WORKING DATA:
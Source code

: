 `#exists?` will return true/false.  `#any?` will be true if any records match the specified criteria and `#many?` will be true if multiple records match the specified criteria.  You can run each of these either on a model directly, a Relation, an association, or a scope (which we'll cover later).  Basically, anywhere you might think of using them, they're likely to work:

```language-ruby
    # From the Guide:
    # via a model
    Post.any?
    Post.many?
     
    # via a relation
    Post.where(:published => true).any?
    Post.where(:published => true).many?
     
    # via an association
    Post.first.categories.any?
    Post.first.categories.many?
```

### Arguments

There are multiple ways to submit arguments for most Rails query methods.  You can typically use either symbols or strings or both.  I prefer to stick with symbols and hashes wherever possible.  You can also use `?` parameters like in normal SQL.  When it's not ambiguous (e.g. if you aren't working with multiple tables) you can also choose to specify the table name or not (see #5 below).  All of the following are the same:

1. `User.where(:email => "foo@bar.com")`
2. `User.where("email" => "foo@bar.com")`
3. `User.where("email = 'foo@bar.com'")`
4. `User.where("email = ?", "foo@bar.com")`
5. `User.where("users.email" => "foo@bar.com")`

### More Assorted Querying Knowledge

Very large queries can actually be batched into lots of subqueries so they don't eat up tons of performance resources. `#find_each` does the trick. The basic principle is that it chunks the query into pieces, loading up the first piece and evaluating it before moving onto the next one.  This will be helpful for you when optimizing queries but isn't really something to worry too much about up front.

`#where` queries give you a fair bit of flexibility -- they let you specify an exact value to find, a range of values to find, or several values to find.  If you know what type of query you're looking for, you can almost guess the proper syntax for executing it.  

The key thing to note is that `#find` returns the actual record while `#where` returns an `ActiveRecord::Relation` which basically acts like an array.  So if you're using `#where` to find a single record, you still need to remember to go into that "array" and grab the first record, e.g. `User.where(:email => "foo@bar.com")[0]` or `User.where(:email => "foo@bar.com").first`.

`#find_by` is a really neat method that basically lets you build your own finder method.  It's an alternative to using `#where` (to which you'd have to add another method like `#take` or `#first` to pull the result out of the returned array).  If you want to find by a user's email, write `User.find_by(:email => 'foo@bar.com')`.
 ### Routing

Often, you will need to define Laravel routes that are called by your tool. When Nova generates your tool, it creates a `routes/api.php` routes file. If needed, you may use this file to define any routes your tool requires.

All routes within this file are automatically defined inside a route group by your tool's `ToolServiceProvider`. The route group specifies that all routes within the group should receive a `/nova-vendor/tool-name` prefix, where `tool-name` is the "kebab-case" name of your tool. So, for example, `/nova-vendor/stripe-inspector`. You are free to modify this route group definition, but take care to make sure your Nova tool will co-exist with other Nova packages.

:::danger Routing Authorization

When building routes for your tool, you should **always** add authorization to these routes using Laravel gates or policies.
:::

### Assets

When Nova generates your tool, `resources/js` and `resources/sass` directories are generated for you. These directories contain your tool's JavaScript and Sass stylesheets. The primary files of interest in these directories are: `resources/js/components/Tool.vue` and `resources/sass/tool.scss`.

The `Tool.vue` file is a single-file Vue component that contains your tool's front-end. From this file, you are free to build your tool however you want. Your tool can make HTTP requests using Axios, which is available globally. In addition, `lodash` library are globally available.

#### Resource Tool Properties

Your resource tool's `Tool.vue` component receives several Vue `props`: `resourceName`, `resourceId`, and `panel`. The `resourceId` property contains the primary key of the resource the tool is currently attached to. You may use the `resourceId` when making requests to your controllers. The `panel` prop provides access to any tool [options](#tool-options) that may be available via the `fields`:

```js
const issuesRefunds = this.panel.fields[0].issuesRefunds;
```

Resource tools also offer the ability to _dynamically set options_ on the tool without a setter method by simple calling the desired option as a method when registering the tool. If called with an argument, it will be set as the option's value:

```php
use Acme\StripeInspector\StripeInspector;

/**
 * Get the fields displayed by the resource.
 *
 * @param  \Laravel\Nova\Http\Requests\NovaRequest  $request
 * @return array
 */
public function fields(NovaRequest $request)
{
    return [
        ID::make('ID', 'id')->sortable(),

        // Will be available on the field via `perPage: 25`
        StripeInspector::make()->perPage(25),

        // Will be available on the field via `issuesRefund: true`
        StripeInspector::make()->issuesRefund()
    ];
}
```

ACTIVITY: What do the lines of the material read, from the first through the line with "### Arguments"? Transcribe them exactly and stop there.

EXERCISE OUTPUT:
Source code

: `#exists?` will return true/false.  `#any?` will be true if any records match the specified criteria and `#many?` will be true if multiple records match the specified criteria.  You can run each of these either on a model directly, a Relation, an association, or a scope (which we'll cover later).  Basically, anywhere you might think of using them, they're likely to work:

```language-ruby
    # From the Guide:
    # via a model
    Post.any?
    Post.many?
     
    # via a relation
    Post.where(:published => true).any?
    Post.where(:published => true).many?
     
    # via an association
    Post.first.categories.any?
    Post.first.categories.many?
```

### Arguments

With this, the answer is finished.